A bench of justices Sanjiv Khanna and SVN Bhatti expressed the need for clarity on the issue, as Sisodia is named as one of the beneficiaries of the money laundering offense, and the AAP is considered the main beneficiary, according to the ED. The court’s query came as a surprise, as Sisodia had not raised this point in his arguments. The matter was scheduled for further hearing on October 5, allowing the ED to respond.

Sisodia’s lawyers, senior advocate Abhishek Manu Singhvi and advocate Vivek Jain, had been presenting their case when the court raised this issue. ED will provide its response on the following day.

In his defense, Singhvi demonstrated that the decision-making process behind the policy involved multiple levels of government officials and decision-makers, including the excise department, a group of ministers, the Delhi cabinet, and the lieutenant governor’s office. He argued that it was not an individual decision but an institutional one, involving ten ministers and various government servants, with the lieutenant governor supervising the policy. Singhvi referred to cabinet notes that contributed to the draft policy, which was subsequently approved in November 2021.

The court expressed concerns about whether cabinet notes could be considered as evidence, given a constitution bench decision that restricts their consideration. The court asked the ED to determine whether this restriction applies to Delhi as well.

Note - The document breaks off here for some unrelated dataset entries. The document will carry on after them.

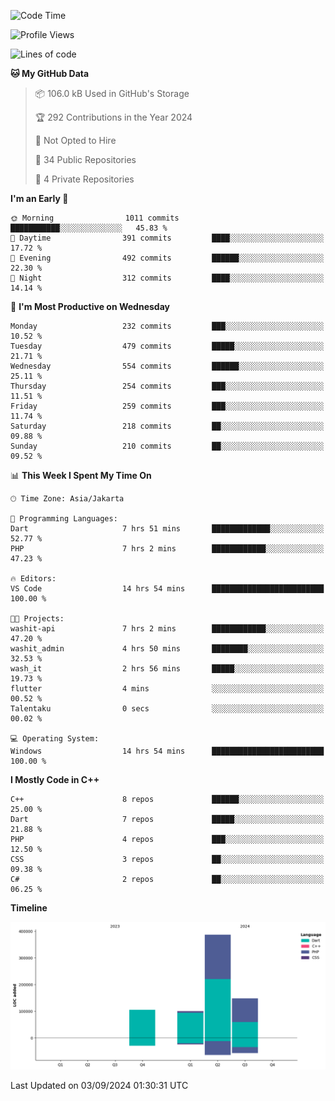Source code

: <!--START_SECTION:waka-->
![Code Time](http://img.shields.io/badge/Code%20Time-189%20hrs-blue)

![Profile Views](http://img.shields.io/badge/Profile%20Views-0-blue)

![Lines of code](https://img.shields.io/badge/From%20Hello%20World%20I%27ve%20Written-740.7%20thousand%20lines%20of%20code-blue)

**🐱 My GitHub Data** 

> 📦 106.0 kB Used in GitHub's Storage 
 > 
> 🏆 292 Contributions in the Year 2024
 > 
> 🚫 Not Opted to Hire
 > 
> 📜 34 Public Repositories 
 > 
> 🔑 4 Private Repositories 
 > 
**I'm an Early 🐤** 

```text
🌞 Morning                1011 commits        ███████████░░░░░░░░░░░░░░   45.83 % 
🌆 Daytime                391 commits         ████░░░░░░░░░░░░░░░░░░░░░   17.72 % 
🌃 Evening                492 commits         ██████░░░░░░░░░░░░░░░░░░░   22.30 % 
🌙 Night                  312 commits         ████░░░░░░░░░░░░░░░░░░░░░   14.14 % 
```
📅 **I'm Most Productive on Wednesday** 

```text
Monday                   232 commits         ███░░░░░░░░░░░░░░░░░░░░░░   10.52 % 
Tuesday                  479 commits         █████░░░░░░░░░░░░░░░░░░░░   21.71 % 
Wednesday                554 commits         ██████░░░░░░░░░░░░░░░░░░░   25.11 % 
Thursday                 254 commits         ███░░░░░░░░░░░░░░░░░░░░░░   11.51 % 
Friday                   259 commits         ███░░░░░░░░░░░░░░░░░░░░░░   11.74 % 
Saturday                 218 commits         ██░░░░░░░░░░░░░░░░░░░░░░░   09.88 % 
Sunday                   210 commits         ██░░░░░░░░░░░░░░░░░░░░░░░   09.52 % 
```


📊 **This Week I Spent My Time On** 

```text
🕑︎ Time Zone: Asia/Jakarta

💬 Programming Languages: 
Dart                     7 hrs 51 mins       █████████████░░░░░░░░░░░░   52.77 % 
PHP                      7 hrs 2 mins        ████████████░░░░░░░░░░░░░   47.23 % 

🔥 Editors: 
VS Code                  14 hrs 54 mins      █████████████████████████   100.00 % 

🐱‍💻 Projects: 
washit-api               7 hrs 2 mins        ████████████░░░░░░░░░░░░░   47.20 % 
washit_admin             4 hrs 50 mins       ████████░░░░░░░░░░░░░░░░░   32.53 % 
wash_it                  2 hrs 56 mins       █████░░░░░░░░░░░░░░░░░░░░   19.73 % 
flutter                  4 mins              ░░░░░░░░░░░░░░░░░░░░░░░░░   00.52 % 
Talentaku                0 secs              ░░░░░░░░░░░░░░░░░░░░░░░░░   00.02 % 

💻 Operating System: 
Windows                  14 hrs 54 mins      █████████████████████████   100.00 % 
```

**I Mostly Code in C++** 

```text
C++                      8 repos             ██████░░░░░░░░░░░░░░░░░░░   25.00 % 
Dart                     7 repos             █████░░░░░░░░░░░░░░░░░░░░   21.88 % 
PHP                      4 repos             ███░░░░░░░░░░░░░░░░░░░░░░   12.50 % 
CSS                      3 repos             ██░░░░░░░░░░░░░░░░░░░░░░░   09.38 % 
C#                       2 repos             ██░░░░░░░░░░░░░░░░░░░░░░░   06.25 % 
```



**Timeline**

![Lines of Code chart](https://raw.githubusercontent.com/PradiptaAhmad/PradiptaAhmad/main/assets/bar_graph.png)


 Last Updated on 03/09/2024 01:30:31 UTC
<!--END_SECTION:waka-->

Advocate Vivek Jain emphasized that the documents in question were part of the charge sheet submitted by CBI and aimed to show that the alleged transaction involving Sisodia was a part of a complete chain of decisions leading to the policy’s creation. The new policy was released by Sisodia, who managed the excise department. ED had alleged that Sisodia was involved in generating proceeds of crime amounting to around ₹100 crore.

Sisodia’s defense argued that he was not named in any part of the evidence, and no money trail from the South lobby had been discovered. They objected to the rapid changes in statements by some of the accused in the case who later turned approvers and received bail. Singhvi stressed that the new policy disrupted cartelization and was opposed by existing liquor manufacturers who preferred the old regime.

The court was informed that the revenue projections under the new policy anticipated earnings of ₹55 crore from the license fee alone, compared to ₹69.15 crore from sales and license fees combined in the previous year, 2019-20.